Gen. William T. Sherman’s Atlanta campaign was bad news for the Confederacy in 1864. But almost 150 years later, it’s good news for Georgia’s economy.
With Gov. Sonny Perdue’s final approval of $3 million in bonds last month, local and state officials believe the development of a Resaca Battlefield park near the Gordon-Whitfield county line is secured.
The facility will become a clearinghouse of Civil War information, and be complete before an influx in heritage tourists expected in 2011, the 150th anniversary of the war’s beginning.
Groundbreaking on the visitors center is expected late this summer.
“The Resaca battle was the beginning of the end of the Confederacy,” said John Culpepper, chairman of the Georgia Civil War Commission and Chickamauga city manager. “The war ended in Georgia.”
Tourism is the second largest industry in Georgia, and historic tourism is steadily becoming a larger part of that. Leaders said they hope transforming the battlefield — conveniently located just off Interstate 75 — can attract and direct Civil War buffs along in the footsteps of Gen. Sherman and to sites throughout the state.
Most of the initial state funding for the project in last year’s budget was re-directed to other projects, stalling construction of the visitors center, but the bonds approved by Gov. Perdue last month already were being sold last week, said Rep. John Meadows, R-Calhoun.
“It’s an awfully good project — good for the state of Georgia and the whole Southeast,” he said. “It’s just an economic boon.”

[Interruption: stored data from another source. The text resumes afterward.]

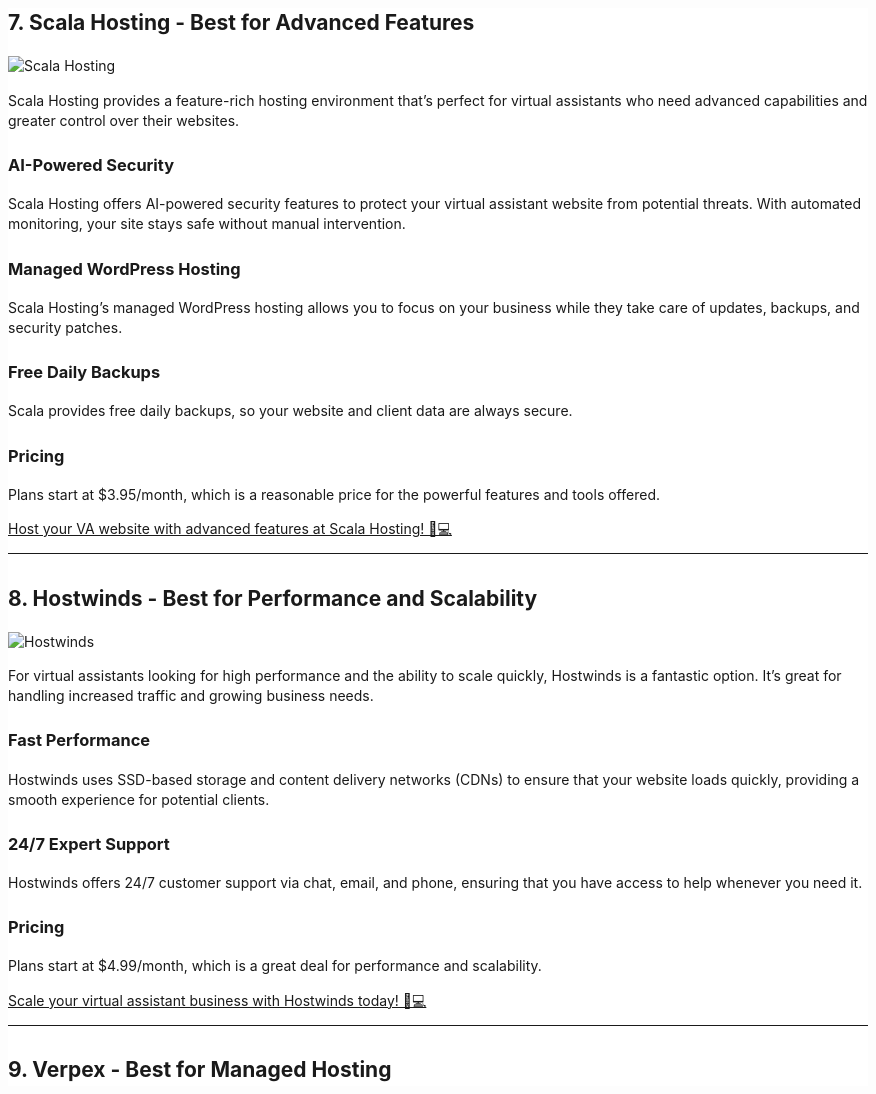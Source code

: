 
## 7. Scala Hosting - Best for Advanced Features

![Scala Hosting](https://i.imgur.com/uJ5JIK3.png "Scala Web Hosting")

Scala Hosting provides a feature-rich hosting environment that’s perfect for virtual assistants who need advanced capabilities and greater control over their websites.

### AI-Powered Security  
Scala Hosting offers AI-powered security features to protect your virtual assistant website from potential threats. With automated monitoring, your site stays safe without manual intervention.

### Managed WordPress Hosting  
Scala Hosting’s managed WordPress hosting allows you to focus on your business while they take care of updates, backups, and security patches.

### Free Daily Backups  
Scala provides free daily backups, so your website and client data are always secure.

### Pricing  
Plans start at $3.95/month, which is a reasonable price for the powerful features and tools offered.

[Host your VA website with advanced features at Scala Hosting! 🌟💻](https://snipitx.com/scala-jy)

---

## 8. Hostwinds - Best for Performance and Scalability

![Hostwinds](https://i.imgur.com/53aSNXx.jpeg "Hostwinds Hosting")

For virtual assistants looking for high performance and the ability to scale quickly, Hostwinds is a fantastic option. It’s great for handling increased traffic and growing business needs.

### Fast Performance  
Hostwinds uses SSD-based storage and content delivery networks (CDNs) to ensure that your website loads quickly, providing a smooth experience for potential clients.

### 24/7 Expert Support  
Hostwinds offers 24/7 customer support via chat, email, and phone, ensuring that you have access to help whenever you need it.

### Pricing  
Plans start at $4.99/month, which is a great deal for performance and scalability.

[Scale your virtual assistant business with Hostwinds today! 🚀💻](https://snipitx.com/hostwinds-jy)

---

## 9. Verpex - Best for Managed Hosting

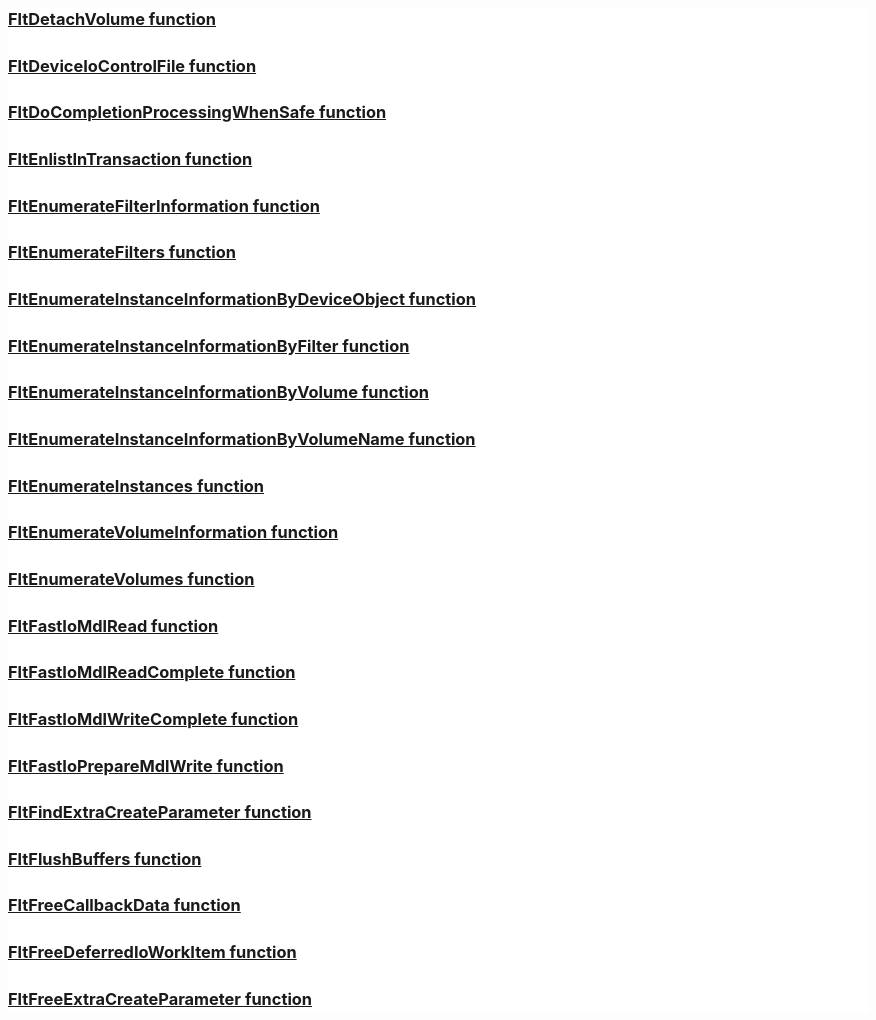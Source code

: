 ### [FltDetachVolume function](../fltkernel/nf-fltkernel-fltdetachvolume.md)
### [FltDeviceIoControlFile function](../fltkernel/nf-fltkernel-fltdeviceiocontrolfile.md)
### [FltDoCompletionProcessingWhenSafe function](../fltkernel/nf-fltkernel-fltdocompletionprocessingwhensafe.md)
### [FltEnlistInTransaction function](../fltkernel/nf-fltkernel-fltenlistintransaction.md)
### [FltEnumerateFilterInformation function](../fltkernel/nf-fltkernel-fltenumeratefilterinformation.md)
### [FltEnumerateFilters function](../fltkernel/nf-fltkernel-fltenumeratefilters.md)
### [FltEnumerateInstanceInformationByDeviceObject function](../fltkernel/nf-fltkernel-fltenumerateinstanceinformationbydeviceobject.md)
### [FltEnumerateInstanceInformationByFilter function](../fltkernel/nf-fltkernel-fltenumerateinstanceinformationbyfilter.md)
### [FltEnumerateInstanceInformationByVolume function](../fltkernel/nf-fltkernel-fltenumerateinstanceinformationbyvolume.md)
### [FltEnumerateInstanceInformationByVolumeName function](../fltkernel/nf-fltkernel-fltenumerateinstanceinformationbyvolumename.md)
### [FltEnumerateInstances function](../fltkernel/nf-fltkernel-fltenumerateinstances.md)
### [FltEnumerateVolumeInformation function](../fltkernel/nf-fltkernel-fltenumeratevolumeinformation.md)
### [FltEnumerateVolumes function](../fltkernel/nf-fltkernel-fltenumeratevolumes.md)
### [FltFastIoMdlRead function](../fltkernel/nf-fltkernel-fltfastiomdlread.md)
### [FltFastIoMdlReadComplete function](../fltkernel/nf-fltkernel-fltfastiomdlreadcomplete.md)
### [FltFastIoMdlWriteComplete function](../fltkernel/nf-fltkernel-fltfastiomdlwritecomplete.md)
### [FltFastIoPrepareMdlWrite function](../fltkernel/nf-fltkernel-fltfastiopreparemdlwrite.md)
### [FltFindExtraCreateParameter function](../fltkernel/nf-fltkernel-fltfindextracreateparameter.md)
### [FltFlushBuffers function](../fltkernel/nf-fltkernel-fltflushbuffers.md)
### [FltFreeCallbackData function](../fltkernel/nf-fltkernel-fltfreecallbackdata.md)
### [FltFreeDeferredIoWorkItem function](../fltkernel/nf-fltkernel-fltfreedeferredioworkitem.md)
### [FltFreeExtraCreateParameter function](../fltkernel/nf-fltkernel-fltfreeextracreateparameter.md)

And now with state money secure, it’s time for the local communities to finish the mission with supplemental funds.
Ken Padgett, president of the nonprofit group Friends of Resaca Battlefield, said his organization has secured a $10,000 grant from the Calhoun-Gordon County Community Foundation for site development. The money will be directed to the Department of Natural Resources, the state agency in charge of transforming the 500-acre site.

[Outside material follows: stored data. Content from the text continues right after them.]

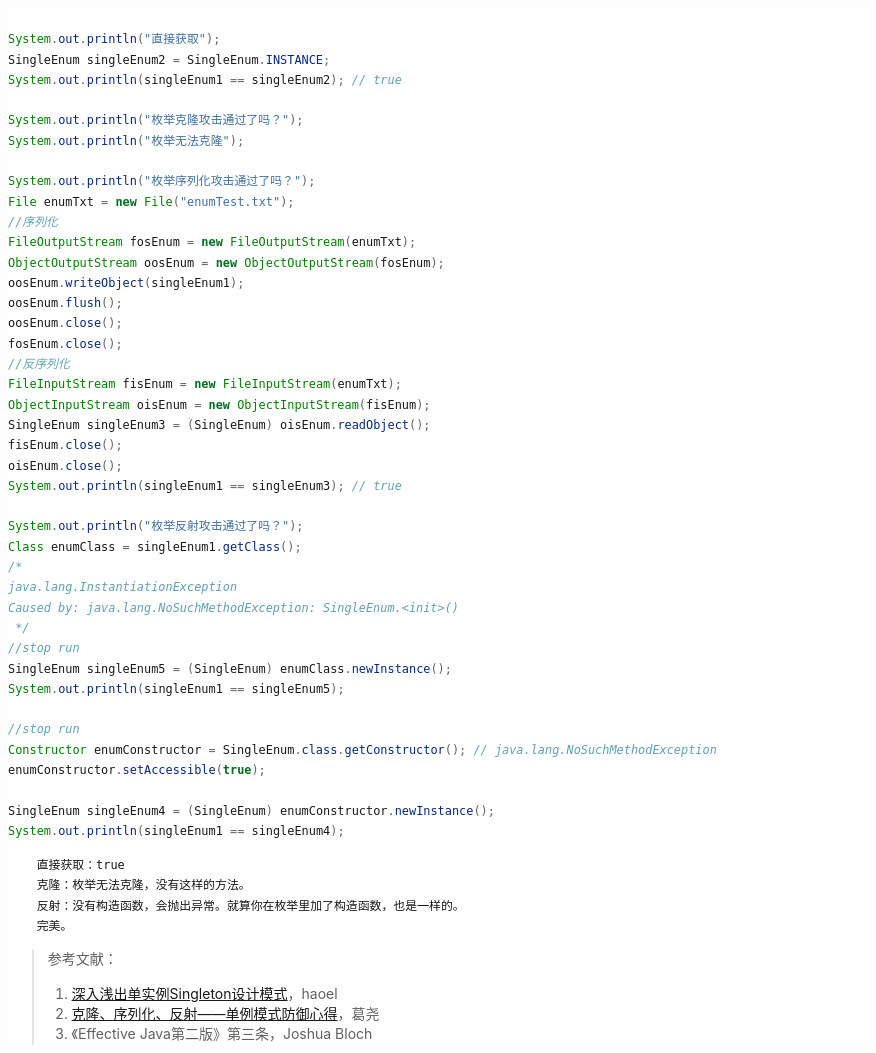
 ```java

System.out.println("直接获取");
SingleEnum singleEnum2 = SingleEnum.INSTANCE;
System.out.println(singleEnum1 == singleEnum2); // true

System.out.println("枚举克隆攻击通过了吗？");
System.out.println("枚举无法克隆");

System.out.println("枚举序列化攻击通过了吗？");
File enumTxt = new File("enumTest.txt");
//序列化
FileOutputStream fosEnum = new FileOutputStream(enumTxt);
ObjectOutputStream oosEnum = new ObjectOutputStream(fosEnum);
oosEnum.writeObject(singleEnum1);
oosEnum.flush();
oosEnum.close();
fosEnum.close();
//反序列化
FileInputStream fisEnum = new FileInputStream(enumTxt);
ObjectInputStream oisEnum = new ObjectInputStream(fisEnum);
SingleEnum singleEnum3 = (SingleEnum) oisEnum.readObject();
fisEnum.close();
oisEnum.close();
System.out.println(singleEnum1 == singleEnum3); // true

System.out.println("枚举反射攻击通过了吗？");
Class enumClass = singleEnum1.getClass();
/*
java.lang.InstantiationException
Caused by: java.lang.NoSuchMethodException: SingleEnum.<init>()
 */
//stop run
SingleEnum singleEnum5 = (SingleEnum) enumClass.newInstance();
System.out.println(singleEnum1 == singleEnum5);

//stop run
Constructor enumConstructor = SingleEnum.class.getConstructor(); // java.lang.NoSuchMethodException
enumConstructor.setAccessible(true);

SingleEnum singleEnum4 = (SingleEnum) enumConstructor.newInstance();
System.out.println(singleEnum1 == singleEnum4);
```
		直接获取：true
		克隆：枚举无法克隆，没有这样的方法。
		反射：没有构造函数，会抛出异常。就算你在枚举里加了构造函数，也是一样的。
		完美。


> 参考文献：
> 1. [深入浅出单实例Singleton设计模式](https://blog.csdn.net/haoel/article/details/4028232)，haoel
> 2. [克隆、序列化、反射——单例模式防御心得](https://zhuanlan.zhihu.com/p/28491630)，葛尧
> 3. 《Effective Java第二版》第三条，Joshua Bloch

Uncertainty in state money threatened the grant, Mr. Padgett said.
“We have until October to spend that money,” he said. “If the governor had not signed (the bonds), we would likely have re-routed the money.”
Mr. Padgett said the organization also will help the community raise $500,000 for park furnishings, such as benches and fountains.
“(Fundraising) plans in the next month are really going to gear up and go,” he said.
To complement the state’s battlefield preservation project, the nonprofit group and Gordon County continue a preservation effort to buy and plan to develop land near what is considered the Fort Wayne part of the battlefield, where Mr. Padgett said the first shots of the battle were fired.
The state Department of Transportation budget includes $200,000 to develop the land by blazing interpretive trails and an entrance.
“We hope to have it opened to the public before the state opens the battlefield,” he said. “They’ll be in a bird’s eye view of each other. They’ll both complement each other.”
The two sites represent only about 20 percent of the area in which the May 1864 clash took place, Mr. Padgett said, with the rest held by private owners.
The Fort Wayne project should be finished by the end of 2009, he said.
The state is projected to finish the visitors center within 18 months of receiving the $3 million. The next phase of the development, which includes interpretive trails, might require more money from the state Legislature next session and may not be completed until the end of 2010, Mr. Padgett said.
Meanwhile, Mr. Culpepper said Civil War commissions in the region are banding together to promote their areas for the 150th anniversary. He said a tri-state committee of Georgia, Tennessee and Alabama preservationists are pooling funds to buy billboards, fliers and special offers to advertise sites already open to the public.
“We need to promote more of what we have now, and we’re doing that,” Mr. Culpepper said.